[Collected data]
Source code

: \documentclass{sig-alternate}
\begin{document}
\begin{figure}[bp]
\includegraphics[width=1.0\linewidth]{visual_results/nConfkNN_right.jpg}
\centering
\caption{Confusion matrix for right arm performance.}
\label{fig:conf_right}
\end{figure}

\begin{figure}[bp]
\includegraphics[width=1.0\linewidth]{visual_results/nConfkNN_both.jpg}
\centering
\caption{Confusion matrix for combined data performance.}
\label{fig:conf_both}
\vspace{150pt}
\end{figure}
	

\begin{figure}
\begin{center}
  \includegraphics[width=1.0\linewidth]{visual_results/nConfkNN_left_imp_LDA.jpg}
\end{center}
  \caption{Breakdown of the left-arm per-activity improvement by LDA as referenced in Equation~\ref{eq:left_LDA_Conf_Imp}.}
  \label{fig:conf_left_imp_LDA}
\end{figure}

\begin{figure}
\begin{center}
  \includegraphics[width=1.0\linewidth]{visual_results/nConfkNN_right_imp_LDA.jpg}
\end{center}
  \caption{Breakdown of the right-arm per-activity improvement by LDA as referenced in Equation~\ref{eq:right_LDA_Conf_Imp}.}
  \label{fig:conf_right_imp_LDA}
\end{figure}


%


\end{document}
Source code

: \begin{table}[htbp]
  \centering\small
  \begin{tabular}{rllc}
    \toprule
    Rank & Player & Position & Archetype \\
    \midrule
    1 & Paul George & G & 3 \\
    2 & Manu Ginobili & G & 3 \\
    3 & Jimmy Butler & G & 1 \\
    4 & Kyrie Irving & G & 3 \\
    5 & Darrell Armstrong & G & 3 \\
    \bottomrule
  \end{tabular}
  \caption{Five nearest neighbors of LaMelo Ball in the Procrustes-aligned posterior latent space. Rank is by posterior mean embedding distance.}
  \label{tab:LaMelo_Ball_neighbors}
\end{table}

ABOUT THIS TASK — Could you reproduce all the records exactly?

SOLUTION TO THIS TASK —
Source code

: \documentclass{sig-alternate}
\begin{document}
\begin{figure}[bp]
\includegraphics[width=1.0\linewidth]{visual_results/nConfkNN_right.jpg}
\centering
\caption{Confusion matrix for right arm performance.}
\label{fig:conf_right}
\end{figure}

\begin{figure}[bp]
\includegraphics[width=1.0\linewidth]{visual_results/nConfkNN_both.jpg}
\centering
\caption{Confusion matrix for combined data performance.}
\label{fig:conf_both}
\vspace{150pt}
\end{figure}
	

\begin{figure}
\begin{center}
  \includegraphics[width=1.0\linewidth]{visual_results/nConfkNN_left_imp_LDA.jpg}
\end{center}
  \caption{Breakdown of the left-arm per-activity improvement by LDA as referenced in Equation~\ref{eq:left_LDA_Conf_Imp}.}
  \label{fig:conf_left_imp_LDA}
\end{figure}

\begin{figure}
\begin{center}
  \includegraphics[width=1.0\linewidth]{visual_results/nConfkNN_right_imp_LDA.jpg}
\end{center}
  \caption{Breakdown of the right-arm per-activity improvement by LDA as referenced in Equation~\ref{eq:right_LDA_Conf_Imp}.}
  \label{fig:conf_right_imp_LDA}
\end{figure}


%


\end{document}
Source code

: \begin{table}[htbp]
  \centering\small
  \begin{tabular}{rllc}
    \toprule
    Rank & Player & Position & Archetype \\
    \midrule
    1 & Paul George & G & 3 \\
    2 & Manu Ginobili & G & 3 \\
    3 & Jimmy Butler & G & 1 \\
    4 & Kyrie Irving & G & 3 \\
    5 & Darrell Armstrong & G & 3 \\
    \bottomrule
  \end{tabular}
  \caption{Five nearest neighbors of LaMelo Ball in the Procrustes-aligned posterior latent space. Rank is by posterior mean embedding distance.}
  \label{tab:LaMelo_Ball_neighbors}
\end{table}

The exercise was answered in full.